Glen Wood is trying to make a Tarzan derivative movie, hijacking household props belonging to the brother of Johnny Weissenheimer (Weismuller). And the brother, George, is conscripted as the Tarzan figure for the movie, as are members of a jazz band Bettie associates with in her stage acts.

This isn’t really humour or parody, but sheer lack of imagination. Bettie gets to appear in various bikinis and topless while completely failing to see the obvious – that there is no real film or money in any of this.

Her second adventure, Sandbar Skirmish, has little more imagination. Bettie is a guest with a photography club who visit a remote sandbar off the Pacific Ocean US coast for a photo shoot, with Bettie again in a bikini. When she wanders off alone, a lecherous photographer goes with her, and the hapless pair fall foul of jewel thieves who are using the sandbar as a hideout. The problem with this sandbar is its lush vegetation and trees. That is not a sandbar but an island.

A police raid saves Bettie, but the cops haven’t come for the jewel thieves. They are more interested in arresting the photographers and models for their immoral photo-shoot.

The final story has some genuine humour, but still treats the great lady as a brainless woman. While making a B-Movie about aliens attacking the US she mistakes three real aliens for actors and teases them with bondage whips and spanking sessions. They are so terrified; they flee in their real saucer UFO, and vow to never return.

The opening book contains these three stories plus a genuine gem – the editors saw fit to add a four-panel cartoon strip from 1960 – the first true Bettie Page carton feature, called simply a Stantoon Of Bettie.  Bettie tries to change her image to get more work. She hides her hair under a ginger wig to go out auditioning for serious parts. She is quickly snapped up for a role as a Bettie Page tribute act and presented with a black wig to go veer her ginger one. She laments in the closing panel that she can never escape from her own identity.  The strip does more in four panels to capture the mood and World of Bettie Page than any of the modern Dark Horse takes on her even begin to accomplish.
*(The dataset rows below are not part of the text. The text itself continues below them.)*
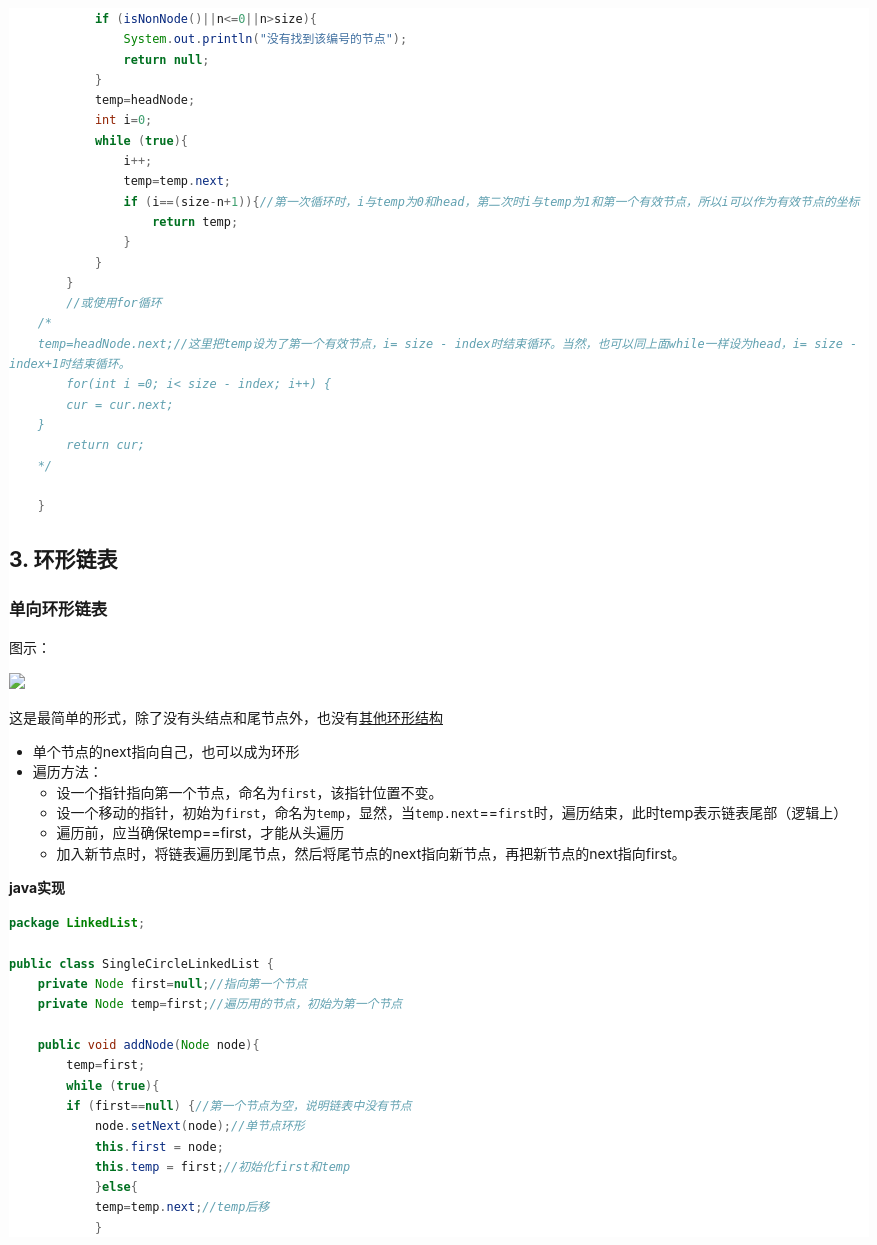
 ```java
            if (isNonNode()||n<=0||n>size){
                System.out.println("没有找到该编号的节点");
                return null;
            }
            temp=headNode;
            int i=0;
            while (true){
                i++;
                temp=temp.next;
                if (i==(size-n+1)){//第一次循环时，i与temp为0和head，第二次时i与temp为1和第一个有效节点，所以i可以作为有效节点的坐标
                    return temp;
                }
            }
        }
        //或使用for循环
    /*
    temp=headNode.next;//这里把temp设为了第一个有效节点，i= size - index时结束循环。当然，也可以同上面while一样设为head，i= size - index+1时结束循环。
		for(int i =0; i< size - index; i++) {
        cur = cur.next;
    }
		return cur;
    */

    }
```



## 3. 环形链表

### 单向环形链表

图示：

![](https://ss3.bdstatic.com/70cFv8Sh_Q1YnxGkpoWK1HF6hhy/it/u=3580183791,371730492&fm=26&gp=0.jpg)

这是最简单的形式，除了没有头结点和尾节点外，也没有[其他环形结构](https://blog.csdn.net/qq_33297776/article/details/81034628)

- 单个节点的next指向自己，也可以成为环形
- 遍历方法：
  - 设一个指针指向第一个节点，命名为`first`，该指针位置不变。
  - 设一个移动的指针，初始为`first`，命名为`temp`，显然，当`temp.next`==`first`时，遍历结束，此时temp表示链表尾部（逻辑上）
  - 遍历前，应当确保temp==first，才能从头遍历
  - 加入新节点时，将链表遍历到尾节点，然后将尾节点的next指向新节点，再把新节点的next指向first。

**java实现**

```java
package LinkedList;

public class SingleCircleLinkedList {
    private Node first=null;//指向第一个节点
    private Node temp=first;//遍历用的节点，初始为第一个节点

    public void addNode(Node node){
        temp=first;
        while (true){
        if (first==null) {//第一个节点为空，说明链表中没有节点
            node.setNext(node);//单节点环形
            this.first = node;
            this.temp = first;//初始化first和temp
            }else{
            temp=temp.next;//temp后移
            }
```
A year on from the debut trilogy of stories that was issue #1, Dark Horse had learned nothing of how to handle its great heroine. In Spicy Adventure, she is kidnapped and sold into the white slave trade in the exotic east. She is seen as a great prize by a sultan who has already taken Cleopatra, Salome and Delilah among others as prizes for his harem.
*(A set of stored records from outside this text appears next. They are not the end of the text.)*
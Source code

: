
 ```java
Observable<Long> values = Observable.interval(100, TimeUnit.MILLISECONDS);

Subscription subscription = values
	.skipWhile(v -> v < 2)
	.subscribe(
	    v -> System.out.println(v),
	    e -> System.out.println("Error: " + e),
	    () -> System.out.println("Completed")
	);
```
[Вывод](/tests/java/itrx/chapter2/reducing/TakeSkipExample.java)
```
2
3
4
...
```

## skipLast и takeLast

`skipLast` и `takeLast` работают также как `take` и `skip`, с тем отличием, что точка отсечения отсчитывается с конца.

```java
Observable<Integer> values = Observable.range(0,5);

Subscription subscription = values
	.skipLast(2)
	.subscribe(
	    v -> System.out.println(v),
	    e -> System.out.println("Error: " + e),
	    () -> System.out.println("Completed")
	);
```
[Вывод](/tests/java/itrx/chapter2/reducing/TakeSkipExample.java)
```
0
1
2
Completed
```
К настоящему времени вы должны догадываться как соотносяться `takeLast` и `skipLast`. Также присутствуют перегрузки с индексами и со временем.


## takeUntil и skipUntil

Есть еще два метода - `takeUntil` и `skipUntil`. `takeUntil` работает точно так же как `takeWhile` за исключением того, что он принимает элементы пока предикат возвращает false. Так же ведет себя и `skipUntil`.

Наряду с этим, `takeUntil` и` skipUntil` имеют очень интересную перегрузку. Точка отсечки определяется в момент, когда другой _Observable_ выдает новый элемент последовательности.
Attempting to send Bettie to his hidden lands, his machine goes wrong, removes all her clothes and sends her into the 25th century. After briefly trying to escape with a rocket pack (possibly inspired by her character’s role in The Rocketeer comics), she is recaptured and put up for sale to the highest bidder, who appears to be a particularly ugly repulsive man.

At this point in the already confused mess, Bettie wakes up and discovers it was all just a nightmare. The reader realizes that the comic was probably not worth the purchase price.